• _Assignment_: Using "each" as the search string, find the matching lines below and copy them.

• _Records_:
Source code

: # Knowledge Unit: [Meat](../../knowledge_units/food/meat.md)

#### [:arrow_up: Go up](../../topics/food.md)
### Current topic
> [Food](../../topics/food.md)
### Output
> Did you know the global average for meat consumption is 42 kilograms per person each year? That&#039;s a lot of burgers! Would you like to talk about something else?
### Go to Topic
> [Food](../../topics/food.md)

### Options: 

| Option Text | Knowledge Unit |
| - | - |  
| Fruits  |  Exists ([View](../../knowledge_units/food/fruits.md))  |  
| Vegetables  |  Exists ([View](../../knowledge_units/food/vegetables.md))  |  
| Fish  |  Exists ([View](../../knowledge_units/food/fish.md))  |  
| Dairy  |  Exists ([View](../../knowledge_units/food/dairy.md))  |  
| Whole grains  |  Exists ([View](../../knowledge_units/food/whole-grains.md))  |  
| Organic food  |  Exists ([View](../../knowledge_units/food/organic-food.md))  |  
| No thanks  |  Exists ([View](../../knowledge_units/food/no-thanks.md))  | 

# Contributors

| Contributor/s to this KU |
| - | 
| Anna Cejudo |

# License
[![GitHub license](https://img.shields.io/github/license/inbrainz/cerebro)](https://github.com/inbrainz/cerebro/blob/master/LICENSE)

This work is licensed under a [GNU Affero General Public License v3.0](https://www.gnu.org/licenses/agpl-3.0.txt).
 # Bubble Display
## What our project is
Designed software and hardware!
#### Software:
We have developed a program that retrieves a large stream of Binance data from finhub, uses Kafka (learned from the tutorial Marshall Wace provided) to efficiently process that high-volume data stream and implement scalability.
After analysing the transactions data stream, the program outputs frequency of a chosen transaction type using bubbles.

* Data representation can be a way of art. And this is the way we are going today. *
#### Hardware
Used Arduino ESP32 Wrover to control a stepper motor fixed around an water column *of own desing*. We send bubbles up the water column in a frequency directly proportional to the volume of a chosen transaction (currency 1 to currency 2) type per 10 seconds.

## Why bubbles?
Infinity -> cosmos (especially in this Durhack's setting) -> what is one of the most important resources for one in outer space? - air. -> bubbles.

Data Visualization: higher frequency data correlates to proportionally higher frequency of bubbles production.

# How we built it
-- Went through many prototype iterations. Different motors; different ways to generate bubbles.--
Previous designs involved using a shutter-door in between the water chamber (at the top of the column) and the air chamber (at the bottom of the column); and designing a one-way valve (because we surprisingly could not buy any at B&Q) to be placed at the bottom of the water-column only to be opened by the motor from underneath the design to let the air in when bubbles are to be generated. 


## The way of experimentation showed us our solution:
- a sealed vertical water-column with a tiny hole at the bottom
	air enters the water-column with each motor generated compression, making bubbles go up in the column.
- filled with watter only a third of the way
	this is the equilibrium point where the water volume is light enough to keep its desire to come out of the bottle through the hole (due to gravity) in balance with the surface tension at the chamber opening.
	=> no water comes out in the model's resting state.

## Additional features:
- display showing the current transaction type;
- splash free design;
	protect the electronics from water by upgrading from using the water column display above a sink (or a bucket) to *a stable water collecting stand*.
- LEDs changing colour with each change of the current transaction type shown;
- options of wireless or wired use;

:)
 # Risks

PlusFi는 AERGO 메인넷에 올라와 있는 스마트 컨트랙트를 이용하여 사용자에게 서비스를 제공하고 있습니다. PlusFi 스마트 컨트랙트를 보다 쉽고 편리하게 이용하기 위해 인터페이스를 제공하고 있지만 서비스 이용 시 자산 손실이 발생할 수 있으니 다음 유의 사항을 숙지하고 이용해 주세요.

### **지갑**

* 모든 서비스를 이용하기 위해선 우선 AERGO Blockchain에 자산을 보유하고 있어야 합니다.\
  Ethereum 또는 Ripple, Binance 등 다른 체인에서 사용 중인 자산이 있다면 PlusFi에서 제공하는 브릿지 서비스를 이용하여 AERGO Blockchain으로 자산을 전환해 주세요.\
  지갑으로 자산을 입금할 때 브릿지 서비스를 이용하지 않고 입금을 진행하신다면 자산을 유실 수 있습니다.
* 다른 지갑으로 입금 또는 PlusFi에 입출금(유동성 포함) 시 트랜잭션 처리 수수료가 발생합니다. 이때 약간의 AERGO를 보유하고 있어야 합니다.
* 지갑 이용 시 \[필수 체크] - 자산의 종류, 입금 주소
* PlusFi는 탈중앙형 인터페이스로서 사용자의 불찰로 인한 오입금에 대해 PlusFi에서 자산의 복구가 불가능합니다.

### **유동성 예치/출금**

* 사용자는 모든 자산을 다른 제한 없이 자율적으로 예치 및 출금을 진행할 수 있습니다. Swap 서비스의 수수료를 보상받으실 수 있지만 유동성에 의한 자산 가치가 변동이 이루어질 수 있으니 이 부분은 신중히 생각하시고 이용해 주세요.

• _Output of the task_:
> Did you know the global average for meat consumption is 42 kilograms per person each year? That&#039;s a lot of burgers! Would you like to talk about something else?
	air enters the water-column with each motor generated compression, making bubbles go up in the column.
- LEDs changing colour with each change of the current transaction type shown;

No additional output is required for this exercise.